## Exercise goal
In the records below, find the line with "#### Requisitos para Imágenes Personalizadas" and the line with "- **Tipo recomendado**: Imágenes". Print both exactly, along with every line between them, and no other line.

## Data
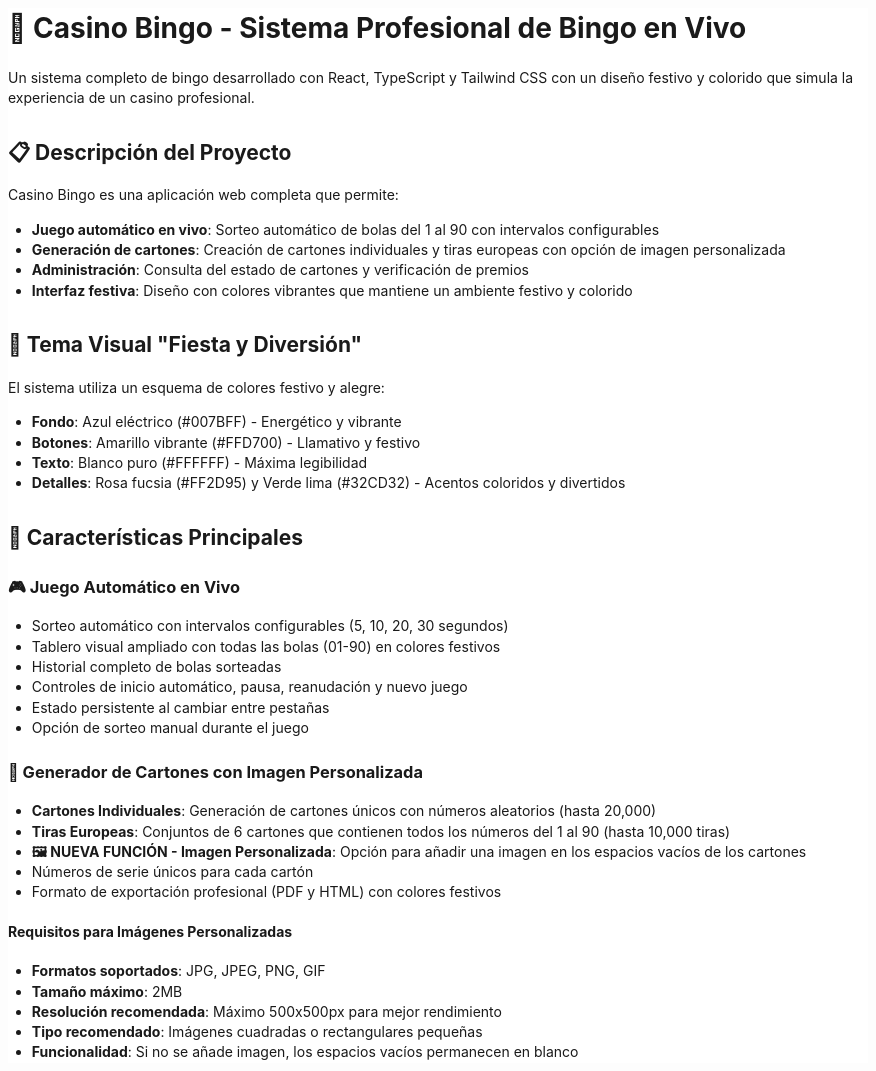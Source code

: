 
# 🎰 Casino Bingo - Sistema Profesional de Bingo en Vivo

Un sistema completo de bingo desarrollado con React, TypeScript y Tailwind CSS con un diseño festivo y colorido que simula la experiencia de un casino profesional.

## 📋 Descripción del Proyecto

Casino Bingo es una aplicación web completa que permite:
- **Juego automático en vivo**: Sorteo automático de bolas del 1 al 90 con intervalos configurables
- **Generación de cartones**: Creación de cartones individuales y tiras europeas con opción de imagen personalizada
- **Administración**: Consulta del estado de cartones y verificación de premios
- **Interfaz festiva**: Diseño con colores vibrantes que mantiene un ambiente festivo y colorido

## 🎨 Tema Visual "Fiesta y Diversión"

El sistema utiliza un esquema de colores festivo y alegre:
- **Fondo**: Azul eléctrico (#007BFF) - Energético y vibrante
- **Botones**: Amarillo vibrante (#FFD700) - Llamativo y festivo
- **Texto**: Blanco puro (#FFFFFF) - Máxima legibilidad
- **Detalles**: Rosa fucsia (#FF2D95) y Verde lima (#32CD32) - Acentos coloridos y divertidos

## 🎯 Características Principales

### 🎮 Juego Automático en Vivo
- Sorteo automático con intervalos configurables (5, 10, 20, 30 segundos)
- Tablero visual ampliado con todas las bolas (01-90) en colores festivos
- Historial completo de bolas sorteadas
- Controles de inicio automático, pausa, reanudación y nuevo juego
- Estado persistente al cambiar entre pestañas
- Opción de sorteo manual durante el juego

### 🎲 Generador de Cartones con Imagen Personalizada
- **Cartones Individuales**: Generación de cartones únicos con números aleatorios (hasta 20,000)
- **Tiras Europeas**: Conjuntos de 6 cartones que contienen todos los números del 1 al 90 (hasta 10,000 tiras)
- **🖼️ NUEVA FUNCIÓN - Imagen Personalizada**: Opción para añadir una imagen en los espacios vacíos de los cartones
- Números de serie únicos para cada cartón
- Formato de exportación profesional (PDF y HTML) con colores festivos

#### Requisitos para Imágenes Personalizadas
- **Formatos soportados**: JPG, JPEG, PNG, GIF
- **Tamaño máximo**: 2MB
- **Resolución recomendada**: Máximo 500x500px para mejor rendimiento
- **Tipo recomendado**: Imágenes cuadradas o rectangulares pequeñas
- **Funcionalidad**: Si no se añade imagen, los espacios vacíos permanecen en blanco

## Completed task
#### Requisitos para Imágenes Personalizadas
- **Formatos soportados**: JPG, JPEG, PNG, GIF
- **Tamaño máximo**: 2MB
- **Resolución recomendada**: Máximo 500x500px para mejor rendimiento
- **Tipo recomendado**: Imágenes cuadradas o rectangulares pequeñas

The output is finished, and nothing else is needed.